The data section start
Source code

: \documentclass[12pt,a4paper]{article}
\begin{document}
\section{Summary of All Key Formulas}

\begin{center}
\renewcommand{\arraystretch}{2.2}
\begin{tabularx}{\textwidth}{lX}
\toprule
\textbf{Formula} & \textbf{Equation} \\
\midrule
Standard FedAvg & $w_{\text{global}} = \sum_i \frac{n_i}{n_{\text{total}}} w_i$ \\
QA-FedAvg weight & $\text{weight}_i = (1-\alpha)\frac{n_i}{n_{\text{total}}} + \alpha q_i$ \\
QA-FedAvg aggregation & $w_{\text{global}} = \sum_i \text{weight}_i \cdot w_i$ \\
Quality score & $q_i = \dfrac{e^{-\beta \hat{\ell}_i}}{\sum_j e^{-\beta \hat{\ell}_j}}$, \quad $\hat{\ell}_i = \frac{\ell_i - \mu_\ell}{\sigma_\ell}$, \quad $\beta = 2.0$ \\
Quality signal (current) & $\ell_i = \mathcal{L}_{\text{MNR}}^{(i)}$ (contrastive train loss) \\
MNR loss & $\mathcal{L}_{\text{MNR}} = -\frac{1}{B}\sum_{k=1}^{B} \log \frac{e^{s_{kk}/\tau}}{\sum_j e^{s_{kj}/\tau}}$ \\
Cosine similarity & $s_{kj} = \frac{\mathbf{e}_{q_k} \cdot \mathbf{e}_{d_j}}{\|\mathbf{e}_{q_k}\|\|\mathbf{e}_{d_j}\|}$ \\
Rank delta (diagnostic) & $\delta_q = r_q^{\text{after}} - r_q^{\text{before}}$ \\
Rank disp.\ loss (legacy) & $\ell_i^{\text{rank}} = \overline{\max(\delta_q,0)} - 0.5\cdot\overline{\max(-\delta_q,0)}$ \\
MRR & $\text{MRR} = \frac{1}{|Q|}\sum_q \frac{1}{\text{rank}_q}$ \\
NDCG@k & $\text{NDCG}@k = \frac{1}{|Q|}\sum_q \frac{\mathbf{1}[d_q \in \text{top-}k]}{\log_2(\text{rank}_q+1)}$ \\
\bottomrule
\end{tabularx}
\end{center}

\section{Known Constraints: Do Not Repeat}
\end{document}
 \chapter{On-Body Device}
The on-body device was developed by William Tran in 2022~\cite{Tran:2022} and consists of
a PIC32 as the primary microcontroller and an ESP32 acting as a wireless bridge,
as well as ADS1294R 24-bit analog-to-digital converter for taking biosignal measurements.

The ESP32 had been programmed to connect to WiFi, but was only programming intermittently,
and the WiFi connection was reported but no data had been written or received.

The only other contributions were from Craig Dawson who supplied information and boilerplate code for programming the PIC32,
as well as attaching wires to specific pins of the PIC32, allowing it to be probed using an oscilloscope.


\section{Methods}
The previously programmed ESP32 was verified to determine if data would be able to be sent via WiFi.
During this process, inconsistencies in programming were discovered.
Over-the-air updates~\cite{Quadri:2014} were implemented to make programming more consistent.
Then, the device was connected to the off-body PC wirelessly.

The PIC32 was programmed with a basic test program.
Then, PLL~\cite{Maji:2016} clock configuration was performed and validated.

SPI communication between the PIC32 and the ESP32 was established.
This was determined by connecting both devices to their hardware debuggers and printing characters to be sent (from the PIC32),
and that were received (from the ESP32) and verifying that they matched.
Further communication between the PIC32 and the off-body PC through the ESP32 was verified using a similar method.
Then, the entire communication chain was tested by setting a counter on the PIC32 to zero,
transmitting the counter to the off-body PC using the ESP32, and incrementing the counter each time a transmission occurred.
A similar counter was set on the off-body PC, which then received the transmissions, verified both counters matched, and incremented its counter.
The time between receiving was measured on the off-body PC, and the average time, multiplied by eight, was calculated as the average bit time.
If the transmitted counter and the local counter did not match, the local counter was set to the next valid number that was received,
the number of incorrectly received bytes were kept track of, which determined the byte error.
The data section end
__Exercise instructions__: An exact copy of the listing is what's needed here.

__Exercise output__:
Source code

: \documentclass[12pt,a4paper]{article}
\begin{document}
\section{Summary of All Key Formulas}

\begin{center}
\renewcommand{\arraystretch}{2.2}
\begin{tabularx}{\textwidth}{lX}
\toprule
\textbf{Formula} & \textbf{Equation} \\
\midrule
Standard FedAvg & $w_{\text{global}} = \sum_i \frac{n_i}{n_{\text{total}}} w_i$ \\
QA-FedAvg weight & $\text{weight}_i = (1-\alpha)\frac{n_i}{n_{\text{total}}} + \alpha q_i$ \\
QA-FedAvg aggregation & $w_{\text{global}} = \sum_i \text{weight}_i \cdot w_i$ \\
Quality score & $q_i = \dfrac{e^{-\beta \hat{\ell}_i}}{\sum_j e^{-\beta \hat{\ell}_j}}$, \quad $\hat{\ell}_i = \frac{\ell_i - \mu_\ell}{\sigma_\ell}$, \quad $\beta = 2.0$ \\
Quality signal (current) & $\ell_i = \mathcal{L}_{\text{MNR}}^{(i)}$ (contrastive train loss) \\
MNR loss & $\mathcal{L}_{\text{MNR}} = -\frac{1}{B}\sum_{k=1}^{B} \log \frac{e^{s_{kk}/\tau}}{\sum_j e^{s_{kj}/\tau}}$ \\
Cosine similarity & $s_{kj} = \frac{\mathbf{e}_{q_k} \cdot \mathbf{e}_{d_j}}{\|\mathbf{e}_{q_k}\|\|\mathbf{e}_{d_j}\|}$ \\
Rank delta (diagnostic) & $\delta_q = r_q^{\text{after}} - r_q^{\text{before}}$ \\
Rank disp.\ loss (legacy) & $\ell_i^{\text{rank}} = \overline{\max(\delta_q,0)} - 0.5\cdot\overline{\max(-\delta_q,0)}$ \\
MRR & $\text{MRR} = \frac{1}{|Q|}\sum_q \frac{1}{\text{rank}_q}$ \\
NDCG@k & $\text{NDCG}@k = \frac{1}{|Q|}\sum_q \frac{\mathbf{1}[d_q \in \text{top-}k]}{\log_2(\text{rank}_q+1)}$ \\
\bottomrule
\end{tabularx}
\end{center}

\section{Known Constraints: Do Not Repeat}
\end{document}
 \chapter{On-Body Device}
The on-body device was developed by William Tran in 2022~\cite{Tran:2022} and consists of
a PIC32 as the primary microcontroller and an ESP32 acting as a wireless bridge,
as well as ADS1294R 24-bit analog-to-digital converter for taking biosignal measurements.

The ESP32 had been programmed to connect to WiFi, but was only programming intermittently,
and the WiFi connection was reported but no data had been written or received.

The only other contributions were from Craig Dawson who supplied information and boilerplate code for programming the PIC32,
as well as attaching wires to specific pins of the PIC32, allowing it to be probed using an oscilloscope.


\section{Methods}
The previously programmed ESP32 was verified to determine if data would be able to be sent via WiFi.
During this process, inconsistencies in programming were discovered.
Over-the-air updates~\cite{Quadri:2014} were implemented to make programming more consistent.
Then, the device was connected to the off-body PC wirelessly.

The PIC32 was programmed with a basic test program.
Then, PLL~\cite{Maji:2016} clock configuration was performed and validated.

SPI communication between the PIC32 and the ESP32 was established.
This was determined by connecting both devices to their hardware debuggers and printing characters to be sent (from the PIC32),
and that were received (from the ESP32) and verifying that they matched.
Further communication between the PIC32 and the off-body PC through the ESP32 was verified using a similar method.
Then, the entire communication chain was tested by setting a counter on the PIC32 to zero,
transmitting the counter to the off-body PC using the ESP32, and incrementing the counter each time a transmission occurred.
A similar counter was set on the off-body PC, which then received the transmissions, verified both counters matched, and incremented its counter.
The time between receiving was measured on the off-body PC, and the average time, multiplied by eight, was calculated as the average bit time.
If the transmitted counter and the local counter did not match, the local counter was set to the next valid number that was received,
the number of incorrectly received bytes were kept track of, which determined the byte error.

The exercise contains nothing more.